Around 2.3 million British travellers did not receive a refused for flights they did not take due to the coronavirus pandemic, according to a survey by consumer rights group Which?. Airlines are only legally obliged to offer a refund if a flight is cancelled.

Travel to Bulgaria from the UK is currently not permitted under the UK’s national lockdown, unless for essential reasons. This meant that Katie Broughton could not take her scheduled ski trip to Bankso, Bulgaria on New Years Eve, leaving her and her boyfriend £280 out of pocket.

“British Airways said we could apply for a refund but we had to phone them” said Katie. “When we called, there was an automatic response saying they could not answer our call due to the Coronavirus situation, this happened maybe five or six times, but you couldn’t apply for a refund online.”

Call centres are currently closed as another result of the pandemic, making it difficult for customers to speak to customer service representatives at airlines.

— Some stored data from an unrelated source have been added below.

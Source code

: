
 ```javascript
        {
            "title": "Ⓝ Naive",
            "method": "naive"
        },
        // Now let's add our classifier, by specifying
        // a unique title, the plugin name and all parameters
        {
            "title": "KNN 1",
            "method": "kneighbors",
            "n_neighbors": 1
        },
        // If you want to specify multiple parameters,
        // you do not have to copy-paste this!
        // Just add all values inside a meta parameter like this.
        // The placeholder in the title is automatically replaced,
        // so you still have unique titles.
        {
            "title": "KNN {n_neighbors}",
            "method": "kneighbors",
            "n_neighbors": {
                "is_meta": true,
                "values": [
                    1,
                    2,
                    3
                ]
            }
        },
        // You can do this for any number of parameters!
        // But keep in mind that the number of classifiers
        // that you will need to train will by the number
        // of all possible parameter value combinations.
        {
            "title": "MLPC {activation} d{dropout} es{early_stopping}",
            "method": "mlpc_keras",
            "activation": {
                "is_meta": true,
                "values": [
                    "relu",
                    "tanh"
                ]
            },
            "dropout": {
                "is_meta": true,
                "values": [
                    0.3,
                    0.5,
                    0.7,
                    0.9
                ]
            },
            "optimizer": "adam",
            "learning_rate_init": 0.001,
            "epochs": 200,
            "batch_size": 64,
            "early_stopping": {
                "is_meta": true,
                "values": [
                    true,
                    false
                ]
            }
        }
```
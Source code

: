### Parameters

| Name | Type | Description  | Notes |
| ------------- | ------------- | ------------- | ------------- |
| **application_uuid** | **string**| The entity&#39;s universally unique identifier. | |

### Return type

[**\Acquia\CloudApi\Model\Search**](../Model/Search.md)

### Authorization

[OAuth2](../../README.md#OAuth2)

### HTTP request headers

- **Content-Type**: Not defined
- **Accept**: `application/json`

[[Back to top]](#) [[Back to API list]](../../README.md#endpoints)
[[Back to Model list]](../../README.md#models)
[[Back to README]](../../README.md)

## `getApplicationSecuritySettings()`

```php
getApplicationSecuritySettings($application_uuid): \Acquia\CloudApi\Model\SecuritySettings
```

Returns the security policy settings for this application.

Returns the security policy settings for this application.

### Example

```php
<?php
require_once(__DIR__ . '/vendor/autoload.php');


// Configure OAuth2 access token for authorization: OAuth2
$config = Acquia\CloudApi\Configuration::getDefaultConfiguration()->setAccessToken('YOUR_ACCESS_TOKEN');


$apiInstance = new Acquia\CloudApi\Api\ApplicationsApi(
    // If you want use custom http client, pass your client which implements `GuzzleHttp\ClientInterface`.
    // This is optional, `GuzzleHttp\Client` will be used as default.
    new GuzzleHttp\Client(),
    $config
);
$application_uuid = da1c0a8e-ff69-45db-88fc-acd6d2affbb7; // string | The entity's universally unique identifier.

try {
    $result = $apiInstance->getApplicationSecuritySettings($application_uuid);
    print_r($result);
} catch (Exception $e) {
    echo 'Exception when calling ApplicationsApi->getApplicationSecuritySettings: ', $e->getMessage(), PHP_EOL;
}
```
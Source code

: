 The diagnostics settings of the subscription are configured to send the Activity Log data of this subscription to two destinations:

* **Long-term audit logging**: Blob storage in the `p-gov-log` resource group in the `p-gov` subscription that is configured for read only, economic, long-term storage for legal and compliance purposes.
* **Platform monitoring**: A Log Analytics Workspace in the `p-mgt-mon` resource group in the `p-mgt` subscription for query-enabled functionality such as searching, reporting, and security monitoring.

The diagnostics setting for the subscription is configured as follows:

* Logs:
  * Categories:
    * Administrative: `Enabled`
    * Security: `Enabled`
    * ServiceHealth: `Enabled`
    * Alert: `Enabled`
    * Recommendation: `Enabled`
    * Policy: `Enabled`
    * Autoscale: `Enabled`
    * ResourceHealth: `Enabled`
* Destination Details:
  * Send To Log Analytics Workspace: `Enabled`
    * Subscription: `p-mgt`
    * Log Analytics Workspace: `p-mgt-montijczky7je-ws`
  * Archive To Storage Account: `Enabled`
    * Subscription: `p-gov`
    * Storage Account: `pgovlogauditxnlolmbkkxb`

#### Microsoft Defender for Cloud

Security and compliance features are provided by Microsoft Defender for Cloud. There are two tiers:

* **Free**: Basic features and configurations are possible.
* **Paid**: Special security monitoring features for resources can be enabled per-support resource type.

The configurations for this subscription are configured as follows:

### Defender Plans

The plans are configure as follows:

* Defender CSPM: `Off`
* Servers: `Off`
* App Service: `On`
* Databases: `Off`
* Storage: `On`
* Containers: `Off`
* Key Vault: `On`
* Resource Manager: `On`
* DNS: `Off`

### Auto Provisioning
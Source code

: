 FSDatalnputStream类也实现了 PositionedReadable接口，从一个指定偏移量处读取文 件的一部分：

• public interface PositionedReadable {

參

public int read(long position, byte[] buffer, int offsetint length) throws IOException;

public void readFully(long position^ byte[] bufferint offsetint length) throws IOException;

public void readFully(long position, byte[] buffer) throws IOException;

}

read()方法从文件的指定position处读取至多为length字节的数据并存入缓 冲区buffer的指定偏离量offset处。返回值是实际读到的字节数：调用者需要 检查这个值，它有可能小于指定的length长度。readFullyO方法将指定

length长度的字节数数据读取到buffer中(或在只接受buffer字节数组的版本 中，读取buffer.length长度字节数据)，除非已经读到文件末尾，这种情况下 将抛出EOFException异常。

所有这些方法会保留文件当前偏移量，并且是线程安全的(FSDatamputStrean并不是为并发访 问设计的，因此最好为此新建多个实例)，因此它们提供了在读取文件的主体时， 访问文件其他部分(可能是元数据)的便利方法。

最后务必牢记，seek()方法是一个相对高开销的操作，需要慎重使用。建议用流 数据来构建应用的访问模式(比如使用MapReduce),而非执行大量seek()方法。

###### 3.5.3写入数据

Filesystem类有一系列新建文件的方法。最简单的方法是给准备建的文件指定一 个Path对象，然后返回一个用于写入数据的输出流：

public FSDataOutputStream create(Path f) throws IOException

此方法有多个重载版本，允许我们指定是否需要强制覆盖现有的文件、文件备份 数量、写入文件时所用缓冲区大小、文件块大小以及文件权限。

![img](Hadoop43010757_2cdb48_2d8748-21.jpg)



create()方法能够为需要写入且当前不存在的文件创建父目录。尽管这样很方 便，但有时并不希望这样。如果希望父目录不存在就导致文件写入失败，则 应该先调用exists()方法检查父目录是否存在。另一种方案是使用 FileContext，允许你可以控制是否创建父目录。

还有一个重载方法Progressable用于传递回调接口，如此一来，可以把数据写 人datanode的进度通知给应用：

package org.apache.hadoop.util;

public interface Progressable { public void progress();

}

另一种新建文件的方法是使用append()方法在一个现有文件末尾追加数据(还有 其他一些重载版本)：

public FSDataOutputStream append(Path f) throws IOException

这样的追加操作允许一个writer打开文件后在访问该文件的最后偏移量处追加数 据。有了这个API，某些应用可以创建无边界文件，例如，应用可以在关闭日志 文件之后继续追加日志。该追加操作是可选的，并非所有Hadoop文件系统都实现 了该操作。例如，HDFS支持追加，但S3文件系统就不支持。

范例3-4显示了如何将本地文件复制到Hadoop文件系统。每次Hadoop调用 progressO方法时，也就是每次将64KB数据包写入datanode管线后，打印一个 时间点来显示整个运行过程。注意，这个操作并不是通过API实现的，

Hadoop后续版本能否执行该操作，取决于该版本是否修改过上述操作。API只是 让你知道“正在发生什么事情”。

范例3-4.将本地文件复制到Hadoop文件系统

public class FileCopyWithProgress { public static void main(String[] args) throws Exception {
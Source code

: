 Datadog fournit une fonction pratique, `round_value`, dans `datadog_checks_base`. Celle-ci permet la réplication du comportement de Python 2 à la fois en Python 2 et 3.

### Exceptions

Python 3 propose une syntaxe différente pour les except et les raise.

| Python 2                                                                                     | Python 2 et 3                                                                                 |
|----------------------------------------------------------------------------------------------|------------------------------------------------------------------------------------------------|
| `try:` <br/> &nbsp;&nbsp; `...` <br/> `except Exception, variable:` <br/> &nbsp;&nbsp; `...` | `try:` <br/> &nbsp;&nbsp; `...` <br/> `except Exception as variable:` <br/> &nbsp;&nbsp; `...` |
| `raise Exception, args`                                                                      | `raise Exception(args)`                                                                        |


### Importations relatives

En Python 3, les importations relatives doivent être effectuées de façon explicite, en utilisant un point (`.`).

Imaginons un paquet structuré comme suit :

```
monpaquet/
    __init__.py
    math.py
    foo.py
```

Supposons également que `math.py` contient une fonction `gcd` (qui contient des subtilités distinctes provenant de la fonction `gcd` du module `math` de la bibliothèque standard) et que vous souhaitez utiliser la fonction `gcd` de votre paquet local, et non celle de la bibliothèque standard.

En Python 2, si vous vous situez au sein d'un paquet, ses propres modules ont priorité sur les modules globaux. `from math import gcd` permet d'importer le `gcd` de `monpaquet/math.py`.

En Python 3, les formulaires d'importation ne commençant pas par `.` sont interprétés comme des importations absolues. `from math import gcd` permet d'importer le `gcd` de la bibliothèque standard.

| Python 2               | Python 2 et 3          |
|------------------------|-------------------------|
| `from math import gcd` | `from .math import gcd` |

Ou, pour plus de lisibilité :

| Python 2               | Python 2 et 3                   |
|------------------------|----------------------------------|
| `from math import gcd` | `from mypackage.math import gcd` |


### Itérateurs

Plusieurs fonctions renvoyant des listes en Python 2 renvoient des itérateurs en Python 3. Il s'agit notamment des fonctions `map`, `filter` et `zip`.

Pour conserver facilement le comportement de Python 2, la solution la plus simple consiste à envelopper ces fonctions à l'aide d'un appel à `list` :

“My boyfriend’s sister told us there was a form we could use to apply for a refund with, but we sent that off on 30 December and still haven’t received any money back. I tried calling my bank but because the flight wasn’t cancelled and we paid on debit card, they said they can’t help.”

Whilst consumers may not be entitled to a refund, many airlines including British Airways, Easyjet and Ryanair have waived their flight change fee in light of the pandemic, allowing customers to rebook their flights for a later date.

However, with financial uncertainty caused by the pandemic those who booked a holiday pre-pandemic are not necessarily in a position to postpone.

Katie, who worked at Costa Coffee when she booked the trip, said: “When we booked the holiday both me and boyfriend had full time incomes and would have been able to afford the holiday no problem. But we have only been receiving furlough for 10 months now as my work is based out of a building which is closed.

“I’ve just been told that my hours won’t be needed after lockdown so there is no way we could afford the trip now, even if the flights are free because of accommodation, food etc. Getting back the money we spent on flights would make a real difference.”

According to the Which? report, Katie isn’t the only passenger who felt she could not reschedule, as others have said that even when the country was not in lockdown, they felt unable to travel due to the Foreign, Commonwealth and Development Office advising against travel to that destination.

Although this doesn’t legally restrict passengers from taking their holiday, this advice usually invalidates travel insurance , not to mention the risk of coronavirus contraction from travelling.

So what about holidaymakers wanting to book trips abroad this summer?

The Which? report advises they hold off, saying that anyone considering booking international flights this summer should wait until the situation regarding international travel is clearer. They also advise to book a package holiday instead of independent flights, and to book through a trusted provider with a flexible booking policy to be safe.